Problem details
The response must consist of all the records, retyped exactly.

Dataset items
....

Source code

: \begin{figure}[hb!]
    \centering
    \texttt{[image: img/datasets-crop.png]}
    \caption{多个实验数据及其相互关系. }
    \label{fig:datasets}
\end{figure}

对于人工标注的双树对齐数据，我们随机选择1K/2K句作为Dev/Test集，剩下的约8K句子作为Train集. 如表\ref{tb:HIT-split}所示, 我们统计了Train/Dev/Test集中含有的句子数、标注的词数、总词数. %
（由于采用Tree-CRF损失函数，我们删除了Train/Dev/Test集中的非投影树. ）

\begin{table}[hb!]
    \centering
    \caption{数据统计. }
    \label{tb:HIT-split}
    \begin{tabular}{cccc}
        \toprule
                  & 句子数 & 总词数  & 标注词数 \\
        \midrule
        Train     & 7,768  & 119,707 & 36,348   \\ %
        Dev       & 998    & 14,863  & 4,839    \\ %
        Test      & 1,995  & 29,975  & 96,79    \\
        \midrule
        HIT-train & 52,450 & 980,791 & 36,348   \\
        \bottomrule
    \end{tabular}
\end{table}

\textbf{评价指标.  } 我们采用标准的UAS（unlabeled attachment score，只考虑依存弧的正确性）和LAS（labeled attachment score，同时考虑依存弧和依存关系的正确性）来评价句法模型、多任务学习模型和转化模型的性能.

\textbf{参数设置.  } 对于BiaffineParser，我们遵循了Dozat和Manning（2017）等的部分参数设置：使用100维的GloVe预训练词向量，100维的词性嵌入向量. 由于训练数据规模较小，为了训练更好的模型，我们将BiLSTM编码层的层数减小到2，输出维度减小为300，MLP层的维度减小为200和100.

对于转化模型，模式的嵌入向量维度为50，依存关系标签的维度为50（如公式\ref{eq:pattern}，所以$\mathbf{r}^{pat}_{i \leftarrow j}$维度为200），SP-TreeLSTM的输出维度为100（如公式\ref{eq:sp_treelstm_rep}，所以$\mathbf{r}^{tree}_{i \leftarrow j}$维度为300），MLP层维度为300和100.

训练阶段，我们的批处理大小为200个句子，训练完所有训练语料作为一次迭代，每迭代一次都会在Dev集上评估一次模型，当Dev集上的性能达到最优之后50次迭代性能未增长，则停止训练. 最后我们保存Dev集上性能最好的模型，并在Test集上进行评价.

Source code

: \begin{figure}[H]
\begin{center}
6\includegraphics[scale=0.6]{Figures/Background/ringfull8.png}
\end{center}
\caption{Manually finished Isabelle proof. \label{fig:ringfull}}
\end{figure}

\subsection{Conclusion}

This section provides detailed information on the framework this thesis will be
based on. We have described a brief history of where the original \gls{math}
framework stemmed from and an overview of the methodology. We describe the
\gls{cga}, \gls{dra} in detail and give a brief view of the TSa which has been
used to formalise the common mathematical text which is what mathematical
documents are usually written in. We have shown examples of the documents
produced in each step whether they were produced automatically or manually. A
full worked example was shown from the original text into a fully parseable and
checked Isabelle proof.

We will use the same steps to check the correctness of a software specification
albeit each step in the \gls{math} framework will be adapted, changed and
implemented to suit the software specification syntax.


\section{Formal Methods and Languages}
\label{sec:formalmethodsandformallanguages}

....

Solution
Source code

: \begin{figure}[hb!]
    \centering
    \texttt{[image: img/datasets-crop.png]}
    \caption{多个实验数据及其相互关系. }
    \label{fig:datasets}
\end{figure}

对于人工标注的双树对齐数据，我们随机选择1K/2K句作为Dev/Test集，剩下的约8K句子作为Train集. 如表\ref{tb:HIT-split}所示, 我们统计了Train/Dev/Test集中含有的句子数、标注的词数、总词数. %
（由于采用Tree-CRF损失函数，我们删除了Train/Dev/Test集中的非投影树. ）

\begin{table}[hb!]
    \centering
    \caption{数据统计. }
    \label{tb:HIT-split}
    \begin{tabular}{cccc}
        \toprule
                  & 句子数 & 总词数  & 标注词数 \\
        \midrule
        Train     & 7,768  & 119,707 & 36,348   \\ %
        Dev       & 998    & 14,863  & 4,839    \\ %
        Test      & 1,995  & 29,975  & 96,79    \\
        \midrule
        HIT-train & 52,450 & 980,791 & 36,348   \\
        \bottomrule
    \end{tabular}
\end{table}

\textbf{评价指标.  } 我们采用标准的UAS（unlabeled attachment score，只考虑依存弧的正确性）和LAS（labeled attachment score，同时考虑依存弧和依存关系的正确性）来评价句法模型、多任务学习模型和转化模型的性能.

\textbf{参数设置.  } 对于BiaffineParser，我们遵循了Dozat和Manning（2017）等的部分参数设置：使用100维的GloVe预训练词向量，100维的词性嵌入向量. 由于训练数据规模较小，为了训练更好的模型，我们将BiLSTM编码层的层数减小到2，输出维度减小为300，MLP层的维度减小为200和100.

对于转化模型，模式的嵌入向量维度为50，依存关系标签的维度为50（如公式\ref{eq:pattern}，所以$\mathbf{r}^{pat}_{i \leftarrow j}$维度为200），SP-TreeLSTM的输出维度为100（如公式\ref{eq:sp_treelstm_rep}，所以$\mathbf{r}^{tree}_{i \leftarrow j}$维度为300），MLP层维度为300和100.

训练阶段，我们的批处理大小为200个句子，训练完所有训练语料作为一次迭代，每迭代一次都会在Dev集上评估一次模型，当Dev集上的性能达到最优之后50次迭代性能未增长，则停止训练. 最后我们保存Dev集上性能最好的模型，并在Test集上进行评价.

Source code

: \begin{figure}[H]
\begin{center}
6\includegraphics[scale=0.6]{Figures/Background/ringfull8.png}
\end{center}
\caption{Manually finished Isabelle proof. \label{fig:ringfull}}
\end{figure}

\subsection{Conclusion}

This section provides detailed information on the framework this thesis will be
based on. We have described a brief history of where the original \gls{math}
framework stemmed from and an overview of the methodology. We describe the
\gls{cga}, \gls{dra} in detail and give a brief view of the TSa which has been
used to formalise the common mathematical text which is what mathematical
documents are usually written in. We have shown examples of the documents
produced in each step whether they were produced automatically or manually. A
full worked example was shown from the original text into a fully parseable and
checked Isabelle proof.

We will use the same steps to check the correctness of a software specification
albeit each step in the \gls{math} framework will be adapted, changed and
implemented to suit the software specification syntax.


\section{Formal Methods and Languages}
\label{sec:formalmethodsandformallanguages}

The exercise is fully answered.